Em 1822, Dom Pedro I proclamava a independência do Brasil às margens do Ipiranga, rompendo com a monarquia portuguesa e marcando o início da soberania nacional. Ontem, 203 anos depois, o povo brasileiro voltou às ruas clamando por liberdade — mas, desta vez, sob diferentes bandeiras: de um lado, a defesa da democracia e do julgamento de Jair Bolsonaro; do outro, o pedido de anistia e o retorno do ex-presidente ao cenário eleitoral.
O feriado, antes restrito a desfiles cívicos, tornou-se um reflexo da polarização que persiste no país. As manifestações do 7 de Setembro de 2025 aconteceram em mais de 20 capitais, em meio ao julgamento histórico do Supremo Tribunal Federal (STF) contra Bolsonaro por tentativa de golpe de Estado.
Manifestações na capital paulista
Em São Paulo, dois atos simultâneos simbolizaram o racha político. Na Praça da República, cerca de 9 mil pessoas, segundo o Cebrap, protestaram contra a anistia e exigiram punição aos envolvidos nos atos golpistas. As palavras de ordem acompanharam o discurso do presidente Luiz Inácio Lula da Silva, veiculado na véspera, quando afirmou que o Brasil “não será colônia de ninguém” e acusou setores da oposição de “traição à pátria”.
Na Avenida Paulista, o ato pró-Bolsonaro reuniu 42 mil manifestantes, liderados por figuras como o governador Tarcísio de Freitas, o pastor Silas Malafaia e Michelle Bolsonaro. Tarcísio defendeu uma anistia ampla e a candidatura do ex-presidente em 2026, acusando o STF de julgar “um crime que não existiu” e criticando duramente o ministro Alexandre de Moraes.
O que está em jogo no STF?
O julgamento apura os crimes de tentativa de golpe de Estado e abolição violenta do Estado Democrático de Direito (artigos 359-L e 359-M do Código Penal), com penas que variam de 4 a 12 anos de prisão. Bolsonaro e outros sete réus são acusados de planejar, financiar e incentivar atos que culminaram nos ataques de 8 de janeiro de 2023.
Caso condenado, Bolsonaro poderá perder os direitos políticos por até oito anos e ser impedido de disputar as eleições de 2026, além da possibilidade de pena em regime fechado.

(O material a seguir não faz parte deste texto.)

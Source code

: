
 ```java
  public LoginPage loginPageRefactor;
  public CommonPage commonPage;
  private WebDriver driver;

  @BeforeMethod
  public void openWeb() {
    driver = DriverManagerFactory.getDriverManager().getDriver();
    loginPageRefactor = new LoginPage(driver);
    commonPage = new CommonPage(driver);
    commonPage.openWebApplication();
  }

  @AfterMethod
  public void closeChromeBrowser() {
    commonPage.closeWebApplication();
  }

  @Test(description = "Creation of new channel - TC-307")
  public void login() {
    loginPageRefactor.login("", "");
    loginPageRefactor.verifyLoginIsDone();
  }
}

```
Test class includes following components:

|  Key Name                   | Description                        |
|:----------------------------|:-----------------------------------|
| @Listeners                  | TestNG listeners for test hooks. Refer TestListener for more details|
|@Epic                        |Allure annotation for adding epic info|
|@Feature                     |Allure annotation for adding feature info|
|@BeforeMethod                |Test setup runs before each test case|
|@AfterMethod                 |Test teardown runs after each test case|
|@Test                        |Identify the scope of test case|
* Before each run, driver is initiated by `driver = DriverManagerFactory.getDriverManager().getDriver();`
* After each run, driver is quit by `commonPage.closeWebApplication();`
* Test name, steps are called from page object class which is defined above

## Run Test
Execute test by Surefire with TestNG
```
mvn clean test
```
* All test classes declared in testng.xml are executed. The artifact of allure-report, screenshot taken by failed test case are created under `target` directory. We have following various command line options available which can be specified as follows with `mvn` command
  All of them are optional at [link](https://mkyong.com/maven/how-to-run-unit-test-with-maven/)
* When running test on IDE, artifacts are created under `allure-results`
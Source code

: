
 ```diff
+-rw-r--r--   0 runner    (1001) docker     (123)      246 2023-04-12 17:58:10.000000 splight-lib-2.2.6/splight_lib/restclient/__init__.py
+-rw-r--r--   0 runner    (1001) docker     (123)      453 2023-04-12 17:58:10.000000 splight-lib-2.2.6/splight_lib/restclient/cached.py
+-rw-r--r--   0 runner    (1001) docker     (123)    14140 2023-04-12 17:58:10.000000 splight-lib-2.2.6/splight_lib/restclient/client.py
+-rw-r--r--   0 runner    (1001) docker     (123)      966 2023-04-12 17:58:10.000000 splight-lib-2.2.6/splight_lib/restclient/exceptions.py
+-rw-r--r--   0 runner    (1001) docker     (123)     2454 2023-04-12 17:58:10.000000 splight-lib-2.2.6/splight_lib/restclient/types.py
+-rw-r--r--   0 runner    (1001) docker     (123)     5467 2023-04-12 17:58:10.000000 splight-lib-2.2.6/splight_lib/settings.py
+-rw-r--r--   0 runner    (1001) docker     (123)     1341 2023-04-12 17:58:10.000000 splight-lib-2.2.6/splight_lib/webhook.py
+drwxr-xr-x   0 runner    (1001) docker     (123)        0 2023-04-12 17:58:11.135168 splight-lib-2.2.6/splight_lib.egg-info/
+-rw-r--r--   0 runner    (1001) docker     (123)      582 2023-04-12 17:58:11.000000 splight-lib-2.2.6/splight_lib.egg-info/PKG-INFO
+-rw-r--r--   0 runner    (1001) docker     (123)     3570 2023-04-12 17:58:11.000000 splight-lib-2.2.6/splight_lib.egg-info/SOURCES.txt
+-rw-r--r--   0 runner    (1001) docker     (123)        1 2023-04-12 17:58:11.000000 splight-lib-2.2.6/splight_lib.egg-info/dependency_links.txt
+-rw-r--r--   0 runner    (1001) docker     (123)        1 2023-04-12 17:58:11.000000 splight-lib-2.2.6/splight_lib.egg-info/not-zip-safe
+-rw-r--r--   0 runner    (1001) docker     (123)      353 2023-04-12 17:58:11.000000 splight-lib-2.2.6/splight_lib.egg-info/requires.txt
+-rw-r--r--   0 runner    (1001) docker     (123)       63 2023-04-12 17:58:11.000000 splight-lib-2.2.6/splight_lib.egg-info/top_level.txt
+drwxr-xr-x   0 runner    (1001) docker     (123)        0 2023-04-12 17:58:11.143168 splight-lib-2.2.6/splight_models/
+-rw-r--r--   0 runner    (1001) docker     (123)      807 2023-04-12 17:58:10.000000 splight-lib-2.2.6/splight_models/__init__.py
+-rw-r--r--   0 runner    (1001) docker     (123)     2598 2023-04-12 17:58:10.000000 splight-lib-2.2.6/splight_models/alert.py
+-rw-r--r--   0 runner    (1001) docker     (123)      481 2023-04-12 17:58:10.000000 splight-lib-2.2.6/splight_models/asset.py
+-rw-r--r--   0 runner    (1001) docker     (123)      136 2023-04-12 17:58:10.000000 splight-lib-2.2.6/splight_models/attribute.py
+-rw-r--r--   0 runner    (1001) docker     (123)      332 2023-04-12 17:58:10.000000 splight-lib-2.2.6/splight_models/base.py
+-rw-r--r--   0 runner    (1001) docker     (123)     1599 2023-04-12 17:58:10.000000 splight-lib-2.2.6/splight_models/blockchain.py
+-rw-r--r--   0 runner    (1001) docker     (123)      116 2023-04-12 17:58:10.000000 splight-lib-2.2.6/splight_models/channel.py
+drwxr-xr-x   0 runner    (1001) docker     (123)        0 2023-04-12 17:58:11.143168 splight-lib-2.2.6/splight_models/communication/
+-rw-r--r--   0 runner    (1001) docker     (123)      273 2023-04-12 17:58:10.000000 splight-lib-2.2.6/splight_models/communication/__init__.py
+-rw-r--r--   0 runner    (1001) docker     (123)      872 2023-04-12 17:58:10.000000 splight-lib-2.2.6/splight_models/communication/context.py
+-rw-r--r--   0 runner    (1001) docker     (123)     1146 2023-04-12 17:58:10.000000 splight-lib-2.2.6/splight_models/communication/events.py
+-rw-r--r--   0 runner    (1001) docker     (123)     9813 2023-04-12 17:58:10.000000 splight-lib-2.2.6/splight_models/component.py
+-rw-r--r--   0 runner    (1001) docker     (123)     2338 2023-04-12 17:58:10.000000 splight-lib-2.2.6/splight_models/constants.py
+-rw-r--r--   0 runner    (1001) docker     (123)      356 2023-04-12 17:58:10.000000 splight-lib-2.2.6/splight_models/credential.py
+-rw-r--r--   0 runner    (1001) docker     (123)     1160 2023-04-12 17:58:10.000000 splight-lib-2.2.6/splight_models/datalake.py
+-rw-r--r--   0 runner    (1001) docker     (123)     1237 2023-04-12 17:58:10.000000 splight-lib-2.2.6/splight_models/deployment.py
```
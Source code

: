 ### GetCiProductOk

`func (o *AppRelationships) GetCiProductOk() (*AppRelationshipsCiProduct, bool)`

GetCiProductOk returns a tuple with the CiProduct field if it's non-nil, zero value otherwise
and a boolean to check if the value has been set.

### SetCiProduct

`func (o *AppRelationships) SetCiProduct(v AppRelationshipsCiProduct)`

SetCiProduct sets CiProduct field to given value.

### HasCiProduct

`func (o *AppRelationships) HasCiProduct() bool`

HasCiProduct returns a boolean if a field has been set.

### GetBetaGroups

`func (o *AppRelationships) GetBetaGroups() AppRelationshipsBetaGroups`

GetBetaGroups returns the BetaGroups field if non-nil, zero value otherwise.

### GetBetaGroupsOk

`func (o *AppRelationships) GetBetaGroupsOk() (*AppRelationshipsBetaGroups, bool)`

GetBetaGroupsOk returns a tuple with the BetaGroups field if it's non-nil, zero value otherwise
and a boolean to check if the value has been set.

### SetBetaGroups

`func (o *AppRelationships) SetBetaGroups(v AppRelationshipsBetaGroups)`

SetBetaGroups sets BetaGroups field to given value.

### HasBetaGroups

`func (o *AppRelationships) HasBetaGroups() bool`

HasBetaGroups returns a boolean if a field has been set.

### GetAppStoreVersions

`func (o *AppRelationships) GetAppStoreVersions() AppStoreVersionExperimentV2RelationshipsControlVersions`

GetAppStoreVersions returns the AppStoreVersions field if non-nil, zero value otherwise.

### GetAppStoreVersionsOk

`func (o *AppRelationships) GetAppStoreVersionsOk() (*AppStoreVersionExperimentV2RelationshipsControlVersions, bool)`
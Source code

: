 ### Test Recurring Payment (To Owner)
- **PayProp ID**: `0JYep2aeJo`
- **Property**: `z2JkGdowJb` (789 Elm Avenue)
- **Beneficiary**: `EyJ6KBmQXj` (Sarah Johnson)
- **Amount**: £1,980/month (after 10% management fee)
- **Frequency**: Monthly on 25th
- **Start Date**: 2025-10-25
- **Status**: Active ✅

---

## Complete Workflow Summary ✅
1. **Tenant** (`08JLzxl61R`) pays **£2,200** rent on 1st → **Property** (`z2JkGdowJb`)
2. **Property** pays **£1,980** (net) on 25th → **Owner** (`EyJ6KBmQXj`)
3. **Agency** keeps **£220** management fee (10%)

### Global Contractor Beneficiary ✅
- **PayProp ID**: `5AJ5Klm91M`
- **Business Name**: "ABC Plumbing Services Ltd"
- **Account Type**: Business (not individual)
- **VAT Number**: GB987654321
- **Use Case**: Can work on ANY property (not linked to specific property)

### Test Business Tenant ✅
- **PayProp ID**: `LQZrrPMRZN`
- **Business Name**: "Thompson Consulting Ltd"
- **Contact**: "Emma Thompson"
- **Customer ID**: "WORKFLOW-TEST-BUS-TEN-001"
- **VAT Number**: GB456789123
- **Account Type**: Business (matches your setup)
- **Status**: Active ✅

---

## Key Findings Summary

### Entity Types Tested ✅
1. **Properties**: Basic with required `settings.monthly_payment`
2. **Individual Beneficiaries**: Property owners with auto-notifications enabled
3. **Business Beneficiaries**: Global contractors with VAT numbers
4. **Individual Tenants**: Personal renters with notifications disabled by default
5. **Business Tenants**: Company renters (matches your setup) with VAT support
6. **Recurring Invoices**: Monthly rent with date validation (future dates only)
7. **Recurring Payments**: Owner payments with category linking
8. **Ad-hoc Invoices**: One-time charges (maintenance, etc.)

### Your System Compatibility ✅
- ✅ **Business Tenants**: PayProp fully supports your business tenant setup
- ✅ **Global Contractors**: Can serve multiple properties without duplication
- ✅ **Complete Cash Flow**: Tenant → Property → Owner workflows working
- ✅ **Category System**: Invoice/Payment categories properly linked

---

Polarização que não dá trégua
A atual divisão política tem raízes nas Jornadas de Junho de 2013, intensificou-se com o impeachment de Dilma Rousseff em 2016 e atingiu seu auge com a prisão de Lula em 2018 e a eleição de Bolsonaro. Desde então, a disputa ideológica se acirrou, transformando datas históricas, como o 7 de Setembro, em palcos para a guerra política.
Olhando para 2026, a tendência é de um confronto direto entre Tarcísio de Freitas, que deve herdar a liderança do campo bolsonarista, e Lula, hoje a única figura competitiva da centro-esquerda. Fora ele, a esquerda, mesmo centrista, não apresenta outro nome de peso — e, talvez, com o fim da era Lula, essa corrente tende a perder força no Brasil.
Enquanto isso, a direita não mede esforços para mobilizar suas bases, como demonstraram os números expressivos de manifestantes ontem. Já a esquerda, com um público bem menor, evidencia sua dificuldade de engajamento, escancarando uma discrepância que pode definir o rumo da política nacional nos próximos anos.